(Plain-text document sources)
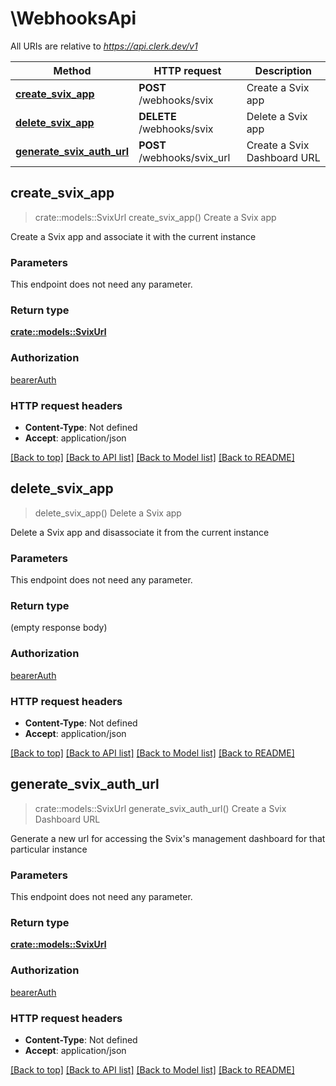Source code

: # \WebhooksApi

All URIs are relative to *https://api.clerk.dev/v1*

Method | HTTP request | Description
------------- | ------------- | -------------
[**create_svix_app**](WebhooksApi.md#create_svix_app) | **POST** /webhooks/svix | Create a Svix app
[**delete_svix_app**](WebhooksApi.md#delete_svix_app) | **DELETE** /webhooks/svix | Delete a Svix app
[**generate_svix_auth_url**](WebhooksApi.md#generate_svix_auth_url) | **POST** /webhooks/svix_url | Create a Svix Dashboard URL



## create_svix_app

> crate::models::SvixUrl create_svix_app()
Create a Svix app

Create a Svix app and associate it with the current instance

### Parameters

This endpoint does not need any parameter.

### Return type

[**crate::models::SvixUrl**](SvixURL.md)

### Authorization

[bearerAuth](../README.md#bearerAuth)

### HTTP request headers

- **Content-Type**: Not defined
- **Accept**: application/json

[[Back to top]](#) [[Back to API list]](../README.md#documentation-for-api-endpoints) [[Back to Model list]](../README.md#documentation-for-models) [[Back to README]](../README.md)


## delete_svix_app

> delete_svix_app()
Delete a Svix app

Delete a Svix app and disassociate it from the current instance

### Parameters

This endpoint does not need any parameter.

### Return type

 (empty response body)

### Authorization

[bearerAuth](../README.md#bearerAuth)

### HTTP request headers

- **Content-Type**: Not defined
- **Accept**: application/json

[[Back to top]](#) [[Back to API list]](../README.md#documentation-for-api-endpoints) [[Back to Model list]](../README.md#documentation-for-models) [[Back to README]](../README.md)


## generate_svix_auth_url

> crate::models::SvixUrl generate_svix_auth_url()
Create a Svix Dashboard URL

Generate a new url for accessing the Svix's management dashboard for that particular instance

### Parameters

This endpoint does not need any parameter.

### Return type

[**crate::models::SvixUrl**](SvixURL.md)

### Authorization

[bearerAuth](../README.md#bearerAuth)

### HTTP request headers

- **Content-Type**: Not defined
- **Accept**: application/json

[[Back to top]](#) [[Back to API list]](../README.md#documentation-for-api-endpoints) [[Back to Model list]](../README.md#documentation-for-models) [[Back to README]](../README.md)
* * *
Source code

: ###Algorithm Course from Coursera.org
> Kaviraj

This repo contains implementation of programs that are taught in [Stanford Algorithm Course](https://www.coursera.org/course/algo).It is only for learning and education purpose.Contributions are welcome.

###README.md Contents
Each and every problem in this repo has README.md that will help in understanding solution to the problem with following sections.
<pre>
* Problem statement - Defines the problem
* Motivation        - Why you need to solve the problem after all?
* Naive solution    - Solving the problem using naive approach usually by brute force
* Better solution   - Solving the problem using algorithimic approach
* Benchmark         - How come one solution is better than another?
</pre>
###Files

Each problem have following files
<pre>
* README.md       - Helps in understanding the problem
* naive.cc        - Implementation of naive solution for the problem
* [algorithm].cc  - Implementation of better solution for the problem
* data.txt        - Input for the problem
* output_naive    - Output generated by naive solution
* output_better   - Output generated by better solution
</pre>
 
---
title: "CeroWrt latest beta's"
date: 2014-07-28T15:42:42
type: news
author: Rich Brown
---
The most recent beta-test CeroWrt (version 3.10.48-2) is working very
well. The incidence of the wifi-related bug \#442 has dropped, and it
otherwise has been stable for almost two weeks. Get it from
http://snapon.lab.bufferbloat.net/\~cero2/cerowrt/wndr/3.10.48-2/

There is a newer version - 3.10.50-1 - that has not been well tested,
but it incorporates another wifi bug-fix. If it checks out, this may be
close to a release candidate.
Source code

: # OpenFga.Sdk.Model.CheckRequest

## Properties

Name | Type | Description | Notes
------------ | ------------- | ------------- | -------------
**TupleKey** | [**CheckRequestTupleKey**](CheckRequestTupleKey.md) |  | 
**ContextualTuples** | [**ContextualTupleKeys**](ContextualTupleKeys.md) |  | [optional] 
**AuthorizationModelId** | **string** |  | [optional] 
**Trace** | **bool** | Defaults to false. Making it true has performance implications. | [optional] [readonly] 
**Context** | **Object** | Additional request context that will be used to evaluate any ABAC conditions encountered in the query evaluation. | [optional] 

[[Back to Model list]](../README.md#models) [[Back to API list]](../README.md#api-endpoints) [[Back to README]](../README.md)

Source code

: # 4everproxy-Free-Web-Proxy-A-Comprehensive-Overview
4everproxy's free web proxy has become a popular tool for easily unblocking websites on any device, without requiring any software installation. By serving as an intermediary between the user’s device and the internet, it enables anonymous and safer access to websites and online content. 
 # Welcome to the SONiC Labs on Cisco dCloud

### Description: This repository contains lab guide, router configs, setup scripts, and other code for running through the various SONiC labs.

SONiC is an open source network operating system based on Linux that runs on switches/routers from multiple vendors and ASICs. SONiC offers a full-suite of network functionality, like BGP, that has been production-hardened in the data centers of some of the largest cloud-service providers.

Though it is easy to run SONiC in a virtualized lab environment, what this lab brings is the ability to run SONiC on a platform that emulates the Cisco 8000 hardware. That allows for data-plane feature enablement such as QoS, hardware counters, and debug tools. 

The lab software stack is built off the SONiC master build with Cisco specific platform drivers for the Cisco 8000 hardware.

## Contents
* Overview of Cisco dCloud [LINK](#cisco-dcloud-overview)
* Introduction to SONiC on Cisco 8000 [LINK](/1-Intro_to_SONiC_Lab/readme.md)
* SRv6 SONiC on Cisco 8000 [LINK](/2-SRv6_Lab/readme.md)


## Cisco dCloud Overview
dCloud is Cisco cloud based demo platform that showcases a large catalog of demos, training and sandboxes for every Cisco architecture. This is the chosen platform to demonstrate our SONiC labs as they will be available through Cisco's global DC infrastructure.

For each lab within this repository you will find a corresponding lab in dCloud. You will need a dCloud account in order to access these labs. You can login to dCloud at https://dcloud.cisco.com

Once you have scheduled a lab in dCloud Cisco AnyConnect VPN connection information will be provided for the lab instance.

AIM OF THE TASK: Reproduce, character for character, only the lines of the preceding data that start at the line with "4everproxy's free web" and end at the line with "# Welcome to the SONiC Labs on Cisco dCloud", both included.

RESULT:
4everproxy's free web proxy has become a popular tool for easily unblocking websites on any device, without requiring any software installation. By serving as an intermediary between the user’s device and the internet, it enables anonymous and safer access to websites and online content. 
 # Welcome to the SONiC Labs on Cisco dCloud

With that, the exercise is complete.